Sunday, January 25, 2009

Is the Snoop in PIPEDA Poop?

Is the Snoop in PIPEDA Poop?

Mr. Snoop employs Mr. Innocent. Mr. Snoop downloaded information from Mr. Innocent’s computer. Mr. Snoop suspected Mr. Innocent of using the company email system to send out personal communications (during work hours). Mr. Innocent perceives this as an invasion of privacy and decides to sue Mr. Snoop under PIPEDA.

Well, PIPEDA or the Personal Information Protection and Electronic Documents Act is only enforceable in Canada. So if Mr. Snoop and Mr. Innocent are doing business elsewhere the lawsuit would be quite pointless. Canada is sort of naked in regard to personal privacy protection regarding invasion of employee privacy by businesses however the legislation itself appears to be designed to protect the privacy of the public or customers of companies and not their employees. That said it would be tempting for businesses to invade employee privacy with impunity especially if thats what managers think motivates their workers to increase productivity. It looks more like Chuckie harassing the gerbils.

However it doesn't look like Mr. Innocent really has a case.

A search of the Privacy Commisson of Canada's, "Overview of Privacy Legislation" sugggests that while the PIPEDA Act of 2004 does apply to all commercial activities, it does not extend to employment unless it is a federal (or provincial according to CIPPIC) work, undertaking or business and further explains that provincial laws govern the privacy of employee information.

So, if Mr. Innocent is working for a federal agency like EDC perhaps he may have a case under PIPEDA legislation. Otherwise he may need to rely upon other provincial laws regarding electronic privacy of employees which may prove absent.
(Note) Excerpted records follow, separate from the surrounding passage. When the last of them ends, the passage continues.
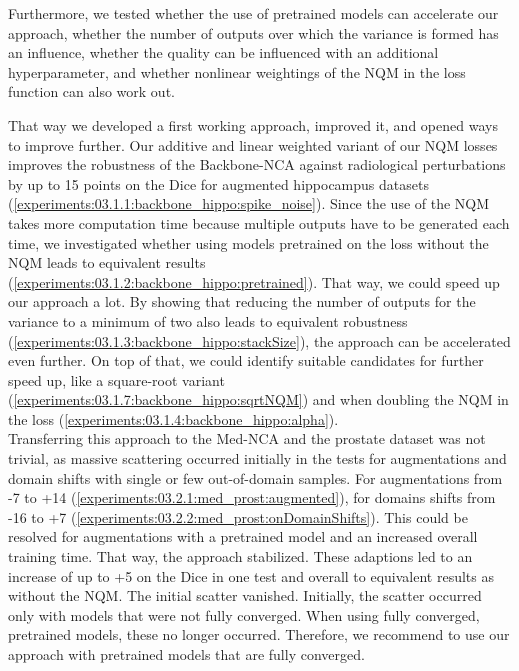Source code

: Furthermore, we tested whether the use of pretrained models can accelerate our approach, whether the number of outputs over which the variance is formed has an influence, whether the quality can be influenced with an additional hyperparameter, and whether nonlinear weightings of the NQM in the loss function can also work out.

That way we developed a first working approach, improved it, and opened ways to improve further. Our additive and linear weighted variant of our NQM losses improves the robustness of the Backbone-NCA against radiological perturbations by up to 15 points on the Dice for augmented hippocampus datasets (\autoref{experiments:03.1.1:backbone_hippo:spike_noise}). Since the use of the NQM takes more computation time because multiple outputs have to be generated each time, we investigated whether using models pretrained on the loss without the NQM leads to equivalent results (\autoref{experiments:03.1.2:backbone_hippo:pretrained}). That way, we could speed up our approach a lot.
By showing that reducing the number of outputs for the variance to a minimum of two also leads to equivalent robustness (\autoref{experiments:03.1.3:backbone_hippo:stackSize}), the approach can be accelerated even further. On top of that, we could identify suitable candidates for further speed up, like a square-root variant (\autoref{experiments:03.1.7:backbone_hippo:sqrtNQM}) and when doubling the NQM in the loss (\autoref{experiments:03.1.4:backbone_hippo:alpha}).\\
Transferring this approach to the Med-NCA and the prostate dataset was not trivial, as massive scattering occurred initially in the tests for augmentations and domain shifts with single or few out-of-domain samples. For augmentations from -7 to +14 (\autoref{experiments:03.2.1:med_prost:augmented}), for domains shifts from -16 to +7 (\autoref{experiments:03.2.2:med_prost:onDomainShifts}). This could be resolved for augmentations with a pretrained model and an increased overall training time. That way, the approach stabilized. These adaptions led to an increase of up to +5 on the Dice in one test and overall to equivalent results as without the NQM. The initial scatter vanished. Initially, the scatter occurred only with models that were not fully converged. When using fully converged, pretrained models, these no longer occurred. Therefore, we recommend to use our approach with pretrained models that are fully converged.
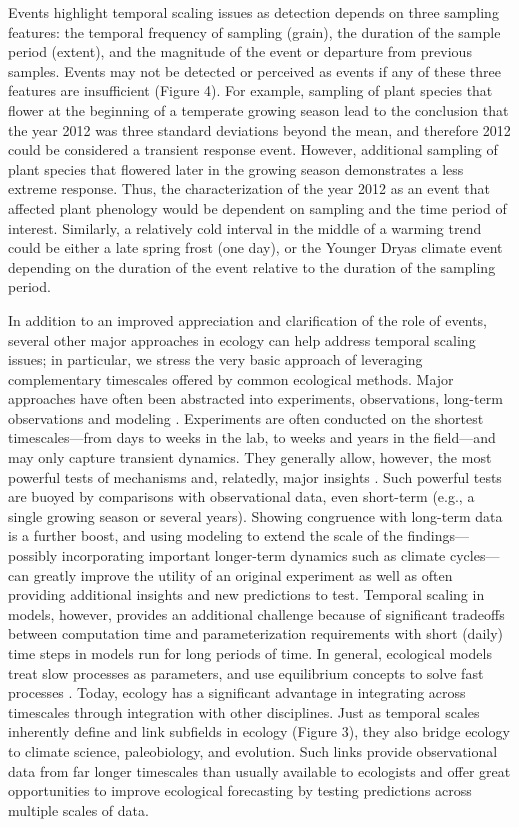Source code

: \documentclass[11pt,a4paper,oneside]{article}
\begin{document}
Events highlight temporal scaling issues as detection depends on three sampling features: the temporal frequency of sampling (grain), the duration of the sample period (extent), and the magnitude of the event or departure from previous samples. Events may not be detected or perceived as events if any of these three features are insufficient (Figure 4). For example, sampling of plant species that flower at the beginning of a temperate growing season lead to the conclusion that the year 2012 was three standard deviations beyond the mean, and therefore 2012 could be considered a transient response event. However, additional sampling of plant species that flowered later in the growing season demonstrates a less extreme response. Thus, the characterization of the year 2012 as an event that affected plant phenology would be dependent on sampling and the time period of interest. Similarly, a relatively cold interval in the middle of a warming trend could be either a late spring frost (one day), or the Younger Dryas climate event \citep{Jackson:2009el} depending on the duration of the event relative to the duration of the sampling period. 

In addition to an improved appreciation and clarification of the role of events, several other major approaches in ecology can help address temporal scaling issues; in particular, we stress the very basic approach of leveraging complementary timescales offered by common ecological methods. Major approaches have often been abstracted into experiments, observations, long-term observations and modeling \citep{Carpenter:1992hk}. Experiments are often conducted on the shortest timescales---from days to weeks in the lab, to weeks and years in the field---and may only capture transient dynamics. They generally allow, however, the most powerful tests of mechanisms and, relatedly, major insights \citep{Chapin:1995af,Wolkovich:2012n,Laube2014}. Such powerful tests are buoyed by comparisons with observational data, even short-term (e.g., a single growing season or several years). Showing congruence with long-term data is a further boost, and using modeling to extend the scale of the findings---possibly incorporating important longer-term dynamics such as climate cycles---can greatly improve the utility of an original experiment as well as often providing additional insights and new predictions to test. Temporal scaling in models, however, provides an additional challenge because of significant tradeoffs between computation time and parameterization requirements with short (daily) time steps in models run for long periods of time. In general, ecological models treat slow processes as parameters, and use equilibrium concepts to solve fast processes \citep{Carpenter2000}. Today, ecology has a significant advantage in integrating across timescales through integration with other disciplines. Just as temporal scales inherently define and link subfields in ecology (Figure 3), they also bridge ecology to climate science, paleobiology, and evolution. Such links provide observational data from far longer timescales than usually available to ecologists and offer great opportunities to improve ecological forecasting by testing predictions across multiple scales of data. 
\end{document}

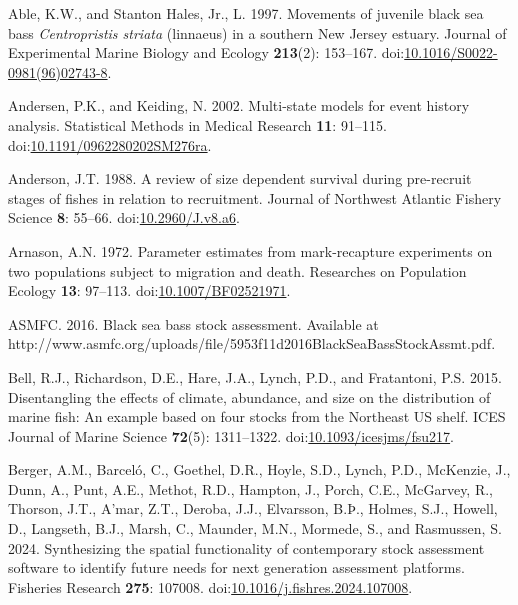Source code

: \documentclass[
]{article}
\newlength{\cslhangindent}
\newlength{\cslentryspacingunit} %
\newenvironment{CSLReferences}[2] %
 {%
  \setlength{\parindent}{0pt}
  \ifodd #1
  \let\oldpar\par
  \def\par{\hangindent=\cslhangindent\oldpar}
  \fi
  \setlength{\parskip}{#2\cslentryspacingunit}
 }%
 {}
\begin{document}
\hypertarget{refs}{}
\begin{CSLReferences}{1}{0}
\leavevmode{}%
Able, K.W., and Stanton Hales, Jr., L. 1997. Movements of juvenile black sea bass \emph{{C}entropristis striata} (linnaeus) in a southern {N}ew {J}ersey estuary. Journal of Experimental Marine Biology and Ecology \textbf{213}(2): 153--167. doi:\href{https://doi.org/10.1016/S0022-0981(96)02743-8}{10.1016/S0022-0981(96)02743-8}.

\leavevmode{}%
Andersen, P.K., and Keiding, N. 2002. Multi-state models for event history analysis. Statistical Methods in Medical Research \textbf{11}: 91--115. doi:\href{https://doi.org/10.1191/0962280202SM276ra}{10.1191/0962280202SM276ra}.

\leavevmode{}%
Anderson, J.T. 1988. A review of size dependent survival during pre-recruit stages of fishes in relation to recruitment. Journal of Northwest Atlantic Fishery Science \textbf{8}: 55--66. doi:\href{https://doi.org/10.2960/J.v8.a6}{10.2960/J.v8.a6}.

\leavevmode{}%
Arnason, A.N. 1972. Parameter estimates from mark-recapture experiments on two populations subject to migration and death. Researches on Population Ecology \textbf{13}: 97--113. doi:\href{https://doi.org/10.1007/BF02521971}{10.1007/BF02521971}.

\leavevmode{}%
ASMFC. 2016. Black sea bass stock assessment. {Available} at http://www.asmfc.org/uploads/file/5953f11d2016BlackSeaBassStockAssmt.pdf.

\leavevmode{}%
Bell, R.J., Richardson, D.E., Hare, J.A., Lynch, P.D., and Fratantoni, P.S. 2015. Disentangling the effects of climate, abundance, and size on the distribution of marine fish: An example based on four stocks from the {N}ortheast {US} shelf. ICES Journal of Marine Science \textbf{72}(5): 1311--1322. doi:\href{https://doi.org/10.1093/icesjms/fsu217}{10.1093/icesjms/fsu217}.

\leavevmode{}%
Berger, A.M., Barceló, C., Goethel, D.R., Hoyle, S.D., Lynch, P.D., McKenzie, J., Dunn, A., Punt, A.E., Methot, R.D., Hampton, J., Porch, C.E., McGarvey, R., Thorson, J.T., A'mar, Z.T., Deroba, J.J., Elvarsson, B.Þ., Holmes, S.J., Howell, D., Langseth, B.J., Marsh, C., Maunder, M.N., Mormede, S., and Rasmussen, S. 2024. Synthesizing the spatial functionality of contemporary stock assessment software to identify future needs for next generation assessment platforms. Fisheries Research \textbf{275}: 107008. doi:\href{https://doi.org/10.1016/j.fishres.2024.107008}{10.1016/j.fishres.2024.107008}.


\end{CSLReferences}
\end{document}
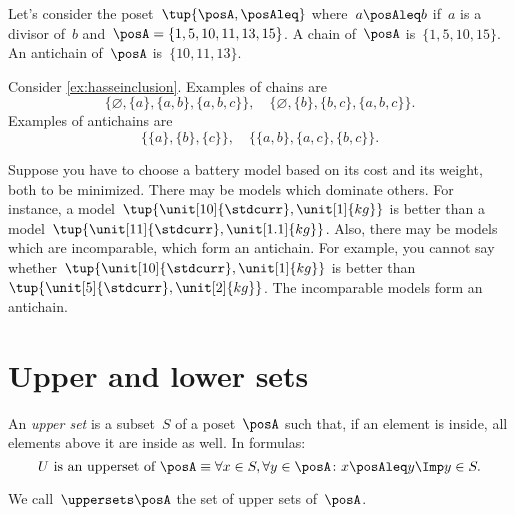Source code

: \begin{example}
  Let's consider the poset~$\tup{\posA,\posAleq}$ where~$a\posAleq b$ if~$a$ is a divisor of~$b$ and~$\posA=\{1,5,10,11,13,15\}$. A chain of~$\posA$ is~$\{1,5,10,15\}$. An antichain of~$\posA$ is~$\{10,11,13\}$.
\end{example}

\begin{example}
  Consider \cref{ex:hasseinclusion}. Examples of chains are
  \begin{equation}
    \{\varnothing,\{a\},\{a,b\},\{a,b,c\}\}, \quad  \{\varnothing,\{b\},\{b,c\},\{a,b,c\}\}.
  \end{equation}
  Examples of antichains are
  \begin{equation}
    \{\{a\},\{b\},\{c\}\}, \quad \{ \{a,b\},\{a,c\}, \{b,c\}\}.
  \end{equation}
\end{example}

\begin{example}
  \label{ex:battery}
  Suppose you have to choose a battery model based on its cost and its weight, both to be minimized.
  There may be models which dominate others.
  For instance, a model~$\tup{\unit[10]{\stdcurr},\unit[1]{kg}}$ is better than a model~$\tup{\unit[11]{\stdcurr},\unit[1.1]{kg}}$.
  Also, there may be models which are incomparable, which form an antichain.
  For example, you cannot say whether~$\tup{\unit[10]{\stdcurr},\unit[1]{kg}}$ is better than~$\tup{\unit[5]{\stdcurr},\unit[2]{kg}}$. The incomparable models form an antichain.
\end{example}


\section{Upper and lower sets}

\begin{definition}
  \label{def:upperset}
  An \emph{upper set} is a subset~$S$ of a poset~$\posA$ such
  that, if an element is inside, all elements above it are inside as well.
  In formulas:
  \begin{equation}
    \text{$U$ is an upperset of $\posA$} \equiv \forall x\in S, \forall y\in \posA \colon x\posAleq y \Imp y\in S.
  \end{equation}
\end{definition}
  We call~$\uppersets \posA$ the set of upper sets of~$\posA$.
At the same time, The Privacy Commissioner makes a few recommendations to employers in Canada. First, that they should always inform their employees of what personal information may be collected, used, and/or disclosed, either in advance of employment or perhaps under terms of contract or inter-office memoranda. Also that employees should be clearly informed as to policies regarding Web, e-mail, or telephone use. Random or continuous surveillance should be revealed to the employees. It would be difficult to work under such conditions. However I do get the impression that Canadians generally trust each other less than perhaps they did ten or twenty years ago. Chalk it up to Americanisation?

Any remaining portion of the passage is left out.